Başbakan Davutoğlu, Canlı Yayında - Son Dakika
Güncel

Başbakan Davutoğlu, Canlı Yayında

Başbakan Ahmet Davutoğlu, TBMM Başkanlık seçimine değinerek, "MHP kendi adayını çıkardı.

03.07.2015 00:52

Başbakan Ahmet Davutoğlu, TBMM Başkanlık seçimine değinerek, "MHP kendi adayını çıkardı. MHP bize destek olmuş değil. MHP kendi çizgisinde yürüdü. Biz kendi çizgimizde yürüdük. Burada MHP'nin mesajı bize değil CHP'yeydi" dedi.

AK Parti Genel Merkezi'nde Kanal 7 televizyonunun canlı yayınına katılan Davutoğlu, Mehmet Acet'in sorularını yanıtladı.

İsmet Yılmaz'ın TBMM Başkanlığına seçilmesinin AK Parti-MHP koalisyonunun bir işaret fişeği olarak değerlendirilip değerlendirilemeyeceğine ilişkin soru üzerine Davutoğlu, 7 Haziran seçimlerinin yeni bir siyasi tablo çıkardığını söyledi.

Davutoğlu, 13 yıl tek parti hükümetlerini idare eden bir parti olarak aslında kendilerinin yeni şartlara intibakta sıkıntı yaşayacaklarının düşünülebileceğini ancak böyle olmadığını ifade ederek, anında bütün bu tabloyu ve milletin verdiği mesajı doğru okuduklarını vurguladı.
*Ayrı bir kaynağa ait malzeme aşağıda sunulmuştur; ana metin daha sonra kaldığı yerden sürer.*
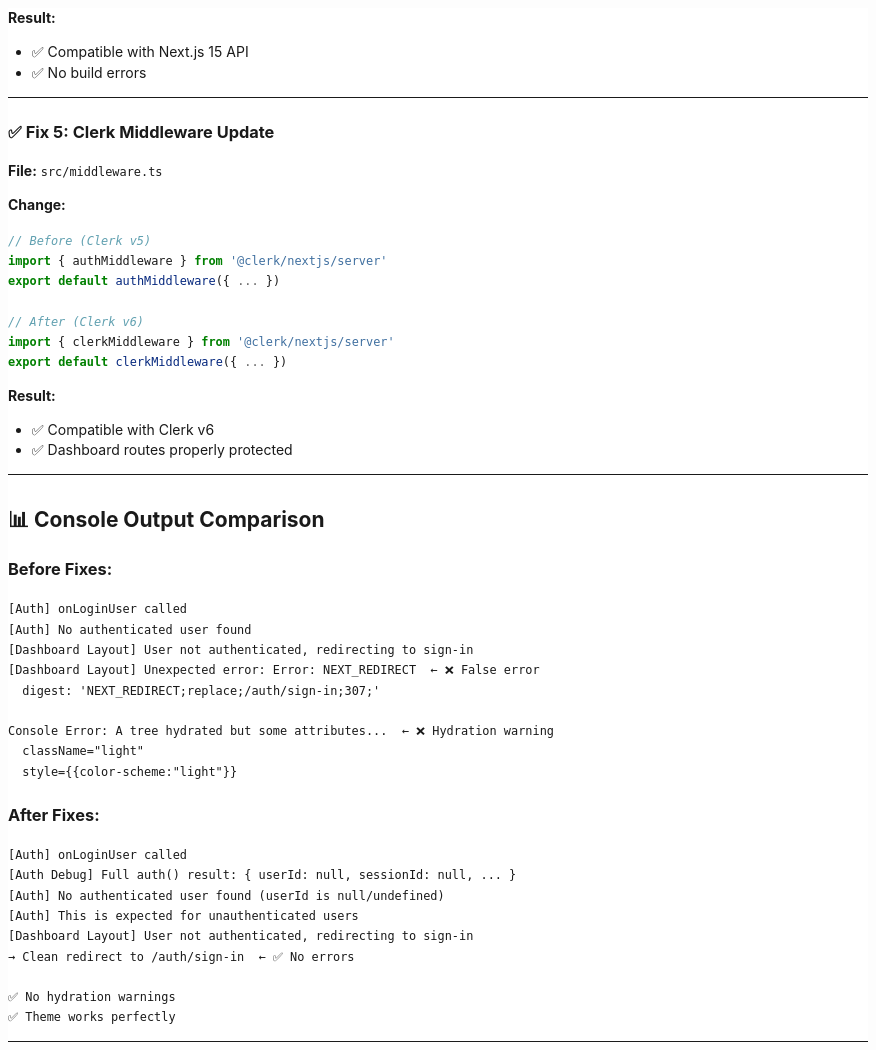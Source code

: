 **Result:**
- ✅ Compatible with Next.js 15 API
- ✅ No build errors

---

### ✅ **Fix 5: Clerk Middleware Update**

**File:** `src/middleware.ts`

**Change:**
```typescript
// Before (Clerk v5)
import { authMiddleware } from '@clerk/nextjs/server'
export default authMiddleware({ ... })

// After (Clerk v6)
import { clerkMiddleware } from '@clerk/nextjs/server'
export default clerkMiddleware({ ... })
```

**Result:**
- ✅ Compatible with Clerk v6
- ✅ Dashboard routes properly protected

---

## 📊 Console Output Comparison

### **Before Fixes:**
```
[Auth] onLoginUser called
[Auth] No authenticated user found
[Dashboard Layout] User not authenticated, redirecting to sign-in
[Dashboard Layout] Unexpected error: Error: NEXT_REDIRECT  ← ❌ False error
  digest: 'NEXT_REDIRECT;replace;/auth/sign-in;307;'

Console Error: A tree hydrated but some attributes...  ← ❌ Hydration warning
  className="light"
  style={{color-scheme:"light"}}
```

### **After Fixes:**
```
[Auth] onLoginUser called
[Auth Debug] Full auth() result: { userId: null, sessionId: null, ... }
[Auth] No authenticated user found (userId is null/undefined)
[Auth] This is expected for unauthenticated users
[Dashboard Layout] User not authenticated, redirecting to sign-in
→ Clean redirect to /auth/sign-in  ← ✅ No errors

✅ No hydration warnings
✅ Theme works perfectly
```

---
Belli ilkeleri hem üslup, hem yöntem, hem de muhteva olarak hayata geçirdiklerini dile getiren Davutoğlu, "Yani şu anda olan şey bir sürpriz değil. İlkeli duruşumuzun bir yansıması. İlk andan itibaren 'Ülkeyi hükümetsiz bırakmayız' dedik. Bu, 'Her türlü formülü dener, gayreti gösterir, Türkiye için gerektiğinde parti çıkarlarının önüne geçen bir tutum alırız' demek. Hiçbir partinin içişlerine karışmadık. Bu parti şöyle yapsın, böyle yapmazsa şöyle olur gibi ne tehdit, ne blöf, ne rest gibi bir tavır sergilemedik. Biz ne yaptık, kendimize güvendik. 'Partimiz bir aday çıkarırsa sonuna kadar arkasında durur' diye grubumuza güvendik. Başka hiçbir şeye güvenmedik" diye konuştu.

"Diğer partilerle temas olmadı"

Davutoğlu, "Diğer partilerle hiçbir temas olmadı mı?" sorusuna, "Hayır. Benim bilgim olmadan kimse temas yapmaz. Benim böyle bir temas arayışım olmadı" yanıtını verdi.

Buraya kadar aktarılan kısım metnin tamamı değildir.